(Stored data)
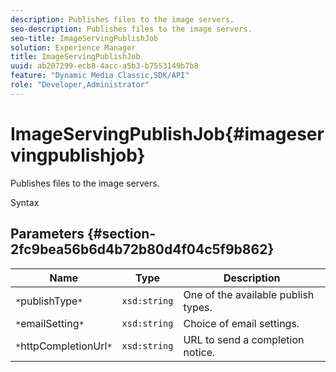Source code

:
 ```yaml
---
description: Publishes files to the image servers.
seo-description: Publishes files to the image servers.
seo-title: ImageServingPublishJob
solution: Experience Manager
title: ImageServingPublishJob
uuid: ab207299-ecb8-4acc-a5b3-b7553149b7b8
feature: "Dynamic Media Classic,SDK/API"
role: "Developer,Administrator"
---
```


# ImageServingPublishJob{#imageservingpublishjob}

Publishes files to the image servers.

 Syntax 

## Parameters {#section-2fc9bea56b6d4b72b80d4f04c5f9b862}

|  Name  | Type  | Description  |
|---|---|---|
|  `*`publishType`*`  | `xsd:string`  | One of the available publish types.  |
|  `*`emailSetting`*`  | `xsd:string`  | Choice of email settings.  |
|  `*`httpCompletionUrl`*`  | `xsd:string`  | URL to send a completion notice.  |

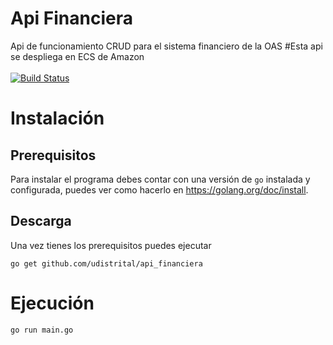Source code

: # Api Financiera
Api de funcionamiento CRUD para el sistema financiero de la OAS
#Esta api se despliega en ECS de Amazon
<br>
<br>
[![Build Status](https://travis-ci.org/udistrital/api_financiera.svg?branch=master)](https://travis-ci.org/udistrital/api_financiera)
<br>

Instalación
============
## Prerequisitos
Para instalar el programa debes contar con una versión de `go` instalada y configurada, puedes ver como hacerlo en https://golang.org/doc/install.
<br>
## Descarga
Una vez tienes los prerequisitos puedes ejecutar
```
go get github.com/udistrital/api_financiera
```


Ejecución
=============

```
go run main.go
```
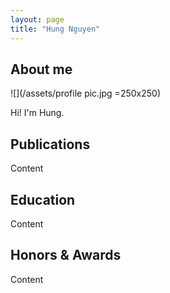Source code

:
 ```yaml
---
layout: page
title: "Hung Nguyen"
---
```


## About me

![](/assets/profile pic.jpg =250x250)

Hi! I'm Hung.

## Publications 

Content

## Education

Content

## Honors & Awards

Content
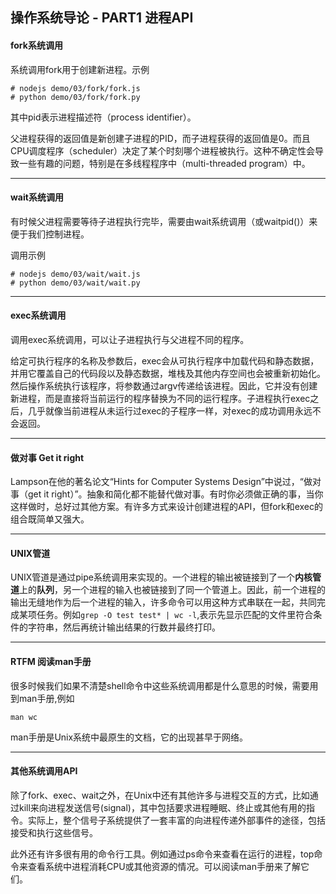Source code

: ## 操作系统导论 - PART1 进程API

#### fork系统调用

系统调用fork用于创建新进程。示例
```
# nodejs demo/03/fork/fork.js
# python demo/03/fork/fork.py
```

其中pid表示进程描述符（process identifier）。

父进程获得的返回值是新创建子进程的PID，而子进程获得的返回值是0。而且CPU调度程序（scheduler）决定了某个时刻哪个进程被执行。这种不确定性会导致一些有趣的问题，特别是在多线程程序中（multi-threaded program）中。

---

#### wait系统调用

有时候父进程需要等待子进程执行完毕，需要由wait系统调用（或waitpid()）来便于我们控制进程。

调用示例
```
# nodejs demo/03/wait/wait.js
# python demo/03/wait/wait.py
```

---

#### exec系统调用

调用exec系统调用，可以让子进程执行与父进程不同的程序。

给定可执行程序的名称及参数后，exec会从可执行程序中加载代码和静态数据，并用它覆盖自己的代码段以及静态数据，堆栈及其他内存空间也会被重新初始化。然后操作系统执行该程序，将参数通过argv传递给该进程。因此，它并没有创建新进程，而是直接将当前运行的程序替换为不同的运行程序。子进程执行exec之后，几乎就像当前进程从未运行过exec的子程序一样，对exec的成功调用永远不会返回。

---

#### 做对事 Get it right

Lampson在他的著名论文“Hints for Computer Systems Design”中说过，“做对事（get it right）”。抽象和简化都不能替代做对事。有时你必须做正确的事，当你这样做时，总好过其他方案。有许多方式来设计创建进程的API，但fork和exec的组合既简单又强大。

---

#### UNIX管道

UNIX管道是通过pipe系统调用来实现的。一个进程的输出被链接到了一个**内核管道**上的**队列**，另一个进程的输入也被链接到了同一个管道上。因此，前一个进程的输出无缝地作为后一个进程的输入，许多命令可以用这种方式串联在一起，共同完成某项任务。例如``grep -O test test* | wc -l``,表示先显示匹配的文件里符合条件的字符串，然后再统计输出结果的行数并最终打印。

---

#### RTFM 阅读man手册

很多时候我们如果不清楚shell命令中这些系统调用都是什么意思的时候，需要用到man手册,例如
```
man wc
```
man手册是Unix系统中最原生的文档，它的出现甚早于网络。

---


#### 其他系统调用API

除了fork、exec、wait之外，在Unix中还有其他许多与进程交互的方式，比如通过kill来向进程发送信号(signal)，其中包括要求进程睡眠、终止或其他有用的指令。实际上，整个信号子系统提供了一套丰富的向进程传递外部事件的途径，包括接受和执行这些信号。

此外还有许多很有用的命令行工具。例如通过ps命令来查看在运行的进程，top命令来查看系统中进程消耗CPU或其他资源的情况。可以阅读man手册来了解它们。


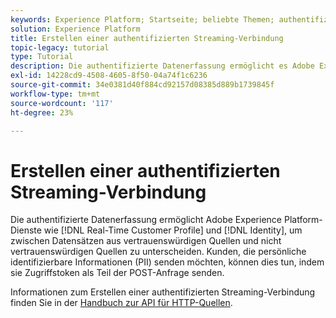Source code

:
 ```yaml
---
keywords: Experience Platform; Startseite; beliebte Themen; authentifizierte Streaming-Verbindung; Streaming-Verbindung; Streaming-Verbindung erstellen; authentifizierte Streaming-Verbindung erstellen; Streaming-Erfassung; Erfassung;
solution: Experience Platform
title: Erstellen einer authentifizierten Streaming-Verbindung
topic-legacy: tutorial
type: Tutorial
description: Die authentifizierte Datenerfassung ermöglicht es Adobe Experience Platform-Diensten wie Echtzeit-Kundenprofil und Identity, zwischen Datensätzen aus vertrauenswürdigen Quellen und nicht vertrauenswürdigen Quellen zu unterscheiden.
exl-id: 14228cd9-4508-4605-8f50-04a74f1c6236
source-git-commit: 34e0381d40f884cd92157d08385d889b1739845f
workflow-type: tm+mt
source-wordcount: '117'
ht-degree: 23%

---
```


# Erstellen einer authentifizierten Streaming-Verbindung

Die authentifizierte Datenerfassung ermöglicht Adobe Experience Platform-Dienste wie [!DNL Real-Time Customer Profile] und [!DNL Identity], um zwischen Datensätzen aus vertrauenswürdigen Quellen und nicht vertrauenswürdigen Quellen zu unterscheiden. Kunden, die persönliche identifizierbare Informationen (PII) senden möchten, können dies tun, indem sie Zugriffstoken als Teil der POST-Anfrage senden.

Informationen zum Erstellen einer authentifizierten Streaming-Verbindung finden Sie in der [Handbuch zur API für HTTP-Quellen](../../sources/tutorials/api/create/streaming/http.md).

**ACTIVITY**
Scan the records for the string "puedes" and report each line where it occurs.

**ANSWER SPACE**
Para instalar el programa debes contar con una versión de `go` instalada y configurada, puedes ver como hacerlo en https://golang.org/doc/install.
Una vez tienes los prerequisitos puedes ejecutar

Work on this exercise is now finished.